Democrats Get Serious About Election Legal Contests

Jim Yulman
2 min readSep 14, 2020

Ben Ginsberg, on September 8, wrote an Op-Ed piece in the Washington Post debunking the Republican party’s efforts to delegitimize the forthcoming election. Ginsberg has been a leading member of the GOP election-crushing machine since Bush-Gore in 2000. He wrote, in part:

The president’s rhetoric has put my party in the position of a firefighter who deliberately sets fires to look like a hero putting them out. Republicans need to take a hard look before advocating laws that actually do limit the franchise of otherwise qualified voters.

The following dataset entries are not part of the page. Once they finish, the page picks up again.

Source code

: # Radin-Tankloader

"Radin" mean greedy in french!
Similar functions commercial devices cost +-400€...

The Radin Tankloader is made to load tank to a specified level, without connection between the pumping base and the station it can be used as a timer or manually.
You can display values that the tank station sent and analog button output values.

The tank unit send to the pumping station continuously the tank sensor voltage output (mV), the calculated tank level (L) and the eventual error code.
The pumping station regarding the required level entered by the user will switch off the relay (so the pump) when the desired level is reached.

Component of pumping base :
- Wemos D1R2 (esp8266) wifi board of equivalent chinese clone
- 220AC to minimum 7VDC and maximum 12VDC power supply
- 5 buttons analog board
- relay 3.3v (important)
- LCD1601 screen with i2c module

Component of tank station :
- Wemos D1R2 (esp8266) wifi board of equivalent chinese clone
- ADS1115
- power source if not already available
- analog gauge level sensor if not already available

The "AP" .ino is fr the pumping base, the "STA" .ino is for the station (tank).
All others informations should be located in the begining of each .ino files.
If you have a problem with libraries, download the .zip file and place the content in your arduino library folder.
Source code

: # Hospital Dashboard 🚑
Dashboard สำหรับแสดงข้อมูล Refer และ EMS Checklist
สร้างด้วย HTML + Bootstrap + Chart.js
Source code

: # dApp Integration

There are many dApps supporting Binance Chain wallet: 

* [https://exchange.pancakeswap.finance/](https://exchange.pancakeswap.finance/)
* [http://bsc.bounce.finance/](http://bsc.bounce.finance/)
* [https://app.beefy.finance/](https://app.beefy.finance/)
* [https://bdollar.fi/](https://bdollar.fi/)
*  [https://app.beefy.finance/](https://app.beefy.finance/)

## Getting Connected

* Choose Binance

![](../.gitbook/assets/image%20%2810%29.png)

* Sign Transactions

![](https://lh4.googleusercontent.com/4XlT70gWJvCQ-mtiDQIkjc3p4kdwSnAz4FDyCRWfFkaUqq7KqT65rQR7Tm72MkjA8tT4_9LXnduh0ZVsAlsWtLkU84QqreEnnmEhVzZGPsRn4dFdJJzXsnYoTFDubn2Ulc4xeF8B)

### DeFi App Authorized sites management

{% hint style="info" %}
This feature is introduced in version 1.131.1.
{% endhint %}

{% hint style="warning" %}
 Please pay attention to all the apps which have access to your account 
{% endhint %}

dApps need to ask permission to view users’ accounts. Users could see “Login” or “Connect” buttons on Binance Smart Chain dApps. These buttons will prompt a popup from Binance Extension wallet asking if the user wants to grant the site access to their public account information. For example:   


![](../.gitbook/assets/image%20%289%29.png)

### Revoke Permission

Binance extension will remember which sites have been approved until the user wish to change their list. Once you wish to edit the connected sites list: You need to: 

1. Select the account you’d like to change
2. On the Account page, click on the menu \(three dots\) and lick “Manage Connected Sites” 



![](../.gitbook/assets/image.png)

In 2018, by a 65%-35% margin, Florida voters amended their state constitution to allow ex-felons to vote. The horror of having 1.4 million new, largely left-leaning voters on the rolls prompted Republican “corrective” legislation in 2019, imposing payment of unascertainable fines and fees as an additional requirement.

On Friday, the 11th Circuit, 6-to-4 (5 of the majority are Trump appointees) ratified this chicanery, effectively making it impossible for ex-felons to vote in the coming election.

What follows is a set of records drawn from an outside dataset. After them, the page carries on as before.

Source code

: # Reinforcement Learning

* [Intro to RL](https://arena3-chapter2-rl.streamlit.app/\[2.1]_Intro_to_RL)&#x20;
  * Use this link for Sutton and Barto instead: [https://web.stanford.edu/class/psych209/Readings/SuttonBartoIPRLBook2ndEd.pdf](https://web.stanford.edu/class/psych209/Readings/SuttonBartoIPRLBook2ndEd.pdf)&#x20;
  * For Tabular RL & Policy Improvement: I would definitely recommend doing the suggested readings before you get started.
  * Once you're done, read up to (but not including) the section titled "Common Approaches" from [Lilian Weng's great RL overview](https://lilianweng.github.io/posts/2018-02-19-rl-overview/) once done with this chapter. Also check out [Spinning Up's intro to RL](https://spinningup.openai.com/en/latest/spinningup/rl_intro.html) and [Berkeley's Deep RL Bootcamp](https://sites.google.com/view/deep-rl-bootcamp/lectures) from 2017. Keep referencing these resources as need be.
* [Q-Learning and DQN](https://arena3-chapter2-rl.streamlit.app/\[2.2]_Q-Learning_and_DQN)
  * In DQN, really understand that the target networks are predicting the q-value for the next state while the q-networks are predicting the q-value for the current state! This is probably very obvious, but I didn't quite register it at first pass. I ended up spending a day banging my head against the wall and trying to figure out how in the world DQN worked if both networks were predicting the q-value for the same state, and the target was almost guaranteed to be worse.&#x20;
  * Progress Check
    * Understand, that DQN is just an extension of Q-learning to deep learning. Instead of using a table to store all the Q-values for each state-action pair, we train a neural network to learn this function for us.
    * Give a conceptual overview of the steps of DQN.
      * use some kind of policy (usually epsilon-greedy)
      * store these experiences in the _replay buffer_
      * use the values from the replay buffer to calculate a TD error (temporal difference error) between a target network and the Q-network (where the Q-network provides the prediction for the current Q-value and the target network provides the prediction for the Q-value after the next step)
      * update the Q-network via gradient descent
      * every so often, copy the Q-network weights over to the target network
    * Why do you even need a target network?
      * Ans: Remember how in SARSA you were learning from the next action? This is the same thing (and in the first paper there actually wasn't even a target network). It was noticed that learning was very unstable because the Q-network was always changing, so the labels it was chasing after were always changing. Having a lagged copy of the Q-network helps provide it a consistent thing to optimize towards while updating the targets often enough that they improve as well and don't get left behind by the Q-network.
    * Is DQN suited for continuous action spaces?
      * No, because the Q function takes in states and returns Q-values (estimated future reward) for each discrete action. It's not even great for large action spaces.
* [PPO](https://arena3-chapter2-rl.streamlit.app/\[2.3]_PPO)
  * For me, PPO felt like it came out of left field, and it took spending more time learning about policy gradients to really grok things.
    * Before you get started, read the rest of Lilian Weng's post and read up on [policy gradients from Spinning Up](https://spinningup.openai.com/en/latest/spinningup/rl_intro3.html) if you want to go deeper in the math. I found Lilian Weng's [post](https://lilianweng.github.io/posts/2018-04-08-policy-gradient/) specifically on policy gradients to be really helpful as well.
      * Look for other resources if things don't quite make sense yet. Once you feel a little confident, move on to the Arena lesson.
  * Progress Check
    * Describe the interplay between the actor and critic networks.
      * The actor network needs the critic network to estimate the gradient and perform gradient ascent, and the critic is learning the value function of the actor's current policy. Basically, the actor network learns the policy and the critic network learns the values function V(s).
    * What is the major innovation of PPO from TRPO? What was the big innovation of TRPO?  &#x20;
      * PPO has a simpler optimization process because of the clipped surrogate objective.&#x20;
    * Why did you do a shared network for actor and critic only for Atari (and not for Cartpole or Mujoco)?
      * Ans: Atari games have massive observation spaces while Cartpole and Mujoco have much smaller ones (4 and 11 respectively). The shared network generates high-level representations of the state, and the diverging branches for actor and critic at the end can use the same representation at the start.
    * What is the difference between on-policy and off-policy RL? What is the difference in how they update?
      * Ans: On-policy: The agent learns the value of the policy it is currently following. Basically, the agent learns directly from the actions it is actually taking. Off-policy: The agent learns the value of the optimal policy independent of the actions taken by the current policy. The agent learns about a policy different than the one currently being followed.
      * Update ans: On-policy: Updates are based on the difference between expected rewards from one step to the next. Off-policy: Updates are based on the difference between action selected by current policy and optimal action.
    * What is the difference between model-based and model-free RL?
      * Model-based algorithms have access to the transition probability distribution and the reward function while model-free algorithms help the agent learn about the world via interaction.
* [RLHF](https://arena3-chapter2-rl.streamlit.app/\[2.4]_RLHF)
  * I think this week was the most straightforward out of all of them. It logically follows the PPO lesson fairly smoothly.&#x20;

Ginsberg’s “remedy” of asking Republicans to take a “hard look” at things is just another iteration of Susan Collins “concern.”

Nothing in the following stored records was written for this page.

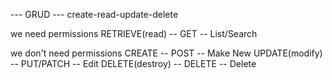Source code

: --- GRUD ---
create-read-update-delete

we need permissions
RETRIEVE(read) -- GET -- List/Search

we don't need permissions
CREATE -- POST -- Make New
UPDATE(modify) -- PUT/PATCH -- Edit
DELETE(destroy) -- DELETE -- Delete 
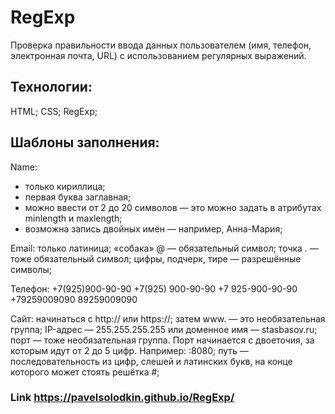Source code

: # RegExp 
Проверка правильности ввода данных пользователем (имя, телефон, электронная почта, URL) с использованием регулярных выражений.

## Технологии:
HTML; CSS; RegExp;

## Шаблоны заполнения:
Name:
* только кириллица;
* первая буква заглавная;
* можно ввести от 2 до 20 символов — это можно задать в атрибутах minlength и maxlength;
* возможна запись двойных имён — например, Анна-Мария;

Email:
только латиница;
«собака» @ — обязательный символ;
точка . — тоже обязательный символ;
цифры, подчерк, тире — разрешённые символы;

Телефон:
+7(925)900-90-90
+7(925) 900-90-90
+7 925-900-90-90
+79259009090
89259009090

Сайт:
начинаться с http:// или https://;
затем www. — это необязательная группа;
IP-адрес — 255.255.255.255 или доменное имя — stasbasov.ru;
порт — тоже необязательная группа. Порт начинается с двоеточия, за которым идут от 2 до 5 цифр. Например: :8080;
путь — последовательность из цифр, слешей и латинских букв, на конце которого может стоять решётка #;

### Link https://pavelsolodkin.github.io/RegExp/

I’m glad to see Democrats stepping up their legal game in advance. The 2000 election challenges were too often Democrats’ reaction to Republican aggression.

Democrats should not wait until the election to start challenging Republican disenfranchisement efforts.

One of their first acts should be an emergency application to the US Supreme Court for a writ of mandamus staying application of the 11th Circuit ruling and restoring the right to vote to ex-felons. Remember that in Bush v Gore, the Supreme Court stayed the lower court decision, scheduled briefing, heard oral argument, and rendered its notorious decision in the space of a week.